Future researchers may wish to follow up on our analysis by digging deeper into the factors that make states and counties more or less susceptible to COVID-19 outbreaks. We were unable to obtain high-quality information on the prevalence and efficacy of measures intended to combat the spread of COVID-19, yet it is well known that measures such as mask mandates and lockdowns vary widely by jurisdiction. A detailed time-series dataset with start and end dates for each COVID mitigation mandate would provide valuable information on the types of measures most likely to stop the spread of this virus.
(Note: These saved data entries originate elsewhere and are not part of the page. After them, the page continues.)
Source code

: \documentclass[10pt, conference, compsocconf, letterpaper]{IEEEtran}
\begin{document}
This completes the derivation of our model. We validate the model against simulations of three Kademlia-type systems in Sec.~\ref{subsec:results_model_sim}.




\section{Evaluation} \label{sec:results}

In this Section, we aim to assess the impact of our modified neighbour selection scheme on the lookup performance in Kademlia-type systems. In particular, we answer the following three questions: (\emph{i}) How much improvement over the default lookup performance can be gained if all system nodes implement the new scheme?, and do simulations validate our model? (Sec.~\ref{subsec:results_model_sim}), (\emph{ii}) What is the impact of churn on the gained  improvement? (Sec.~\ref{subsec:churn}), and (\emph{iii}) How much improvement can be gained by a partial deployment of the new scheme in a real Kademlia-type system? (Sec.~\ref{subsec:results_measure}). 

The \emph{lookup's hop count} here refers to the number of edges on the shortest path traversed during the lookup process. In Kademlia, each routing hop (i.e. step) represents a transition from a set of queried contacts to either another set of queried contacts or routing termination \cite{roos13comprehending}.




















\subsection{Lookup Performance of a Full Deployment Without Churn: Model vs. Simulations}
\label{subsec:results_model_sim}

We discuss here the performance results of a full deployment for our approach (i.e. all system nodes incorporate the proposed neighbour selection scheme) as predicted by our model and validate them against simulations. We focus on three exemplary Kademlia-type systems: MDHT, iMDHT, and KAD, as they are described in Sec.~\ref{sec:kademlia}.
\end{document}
In addition, The results for the second follow-up question indicate that states with greater dependence on a single industry are more likely to suffer economically as a result of COVID-19. From model 3 we conclude that the industry makeup of a state’s economy is a good indicator of the severity of the changes in GDP resulting from COVID-19. This question has real world implications for economies suffering under the impacts of COVID-19. As countries recover from COVID-19 and enter a post-COVID economy, they will have to make difficult decisions about how to allocate resources to prop up struggling economies. Our results show that the industry makeup of individual states are strongly predictive of the economic impact felt by those states due to COVID-19. Governments may use these results to decide how to allocate resources to different industry sectors to help their economies recover. Our second analysis focused on state-level changes to GDP and the industries that contribute to GDP in each of these states. Future research should attempt to understand these trends at a higher resolution. If future researchers can relate changes in GDP to industry at a county level it would help policy-makers understand where and in which sectors the most devastating effects of COVID-19 are being felt. Such an analysis would require county-level GDP and industry data, rather than the state-level data that we used in our analysis.

Moving forward, more research is needed in order to uncover the relationship between county level predictors and case fatality ratio. Certain demographic factors, such as the percentage of black or Native American people in a county, are highly correlated with case fatality ratio. However, it is beyond the scope of our analysis to ask why these factors contribute to case fatality ratio. Future researchers could attempt to understand why these populations suffer a disproportionate mortality rate with COVID-19.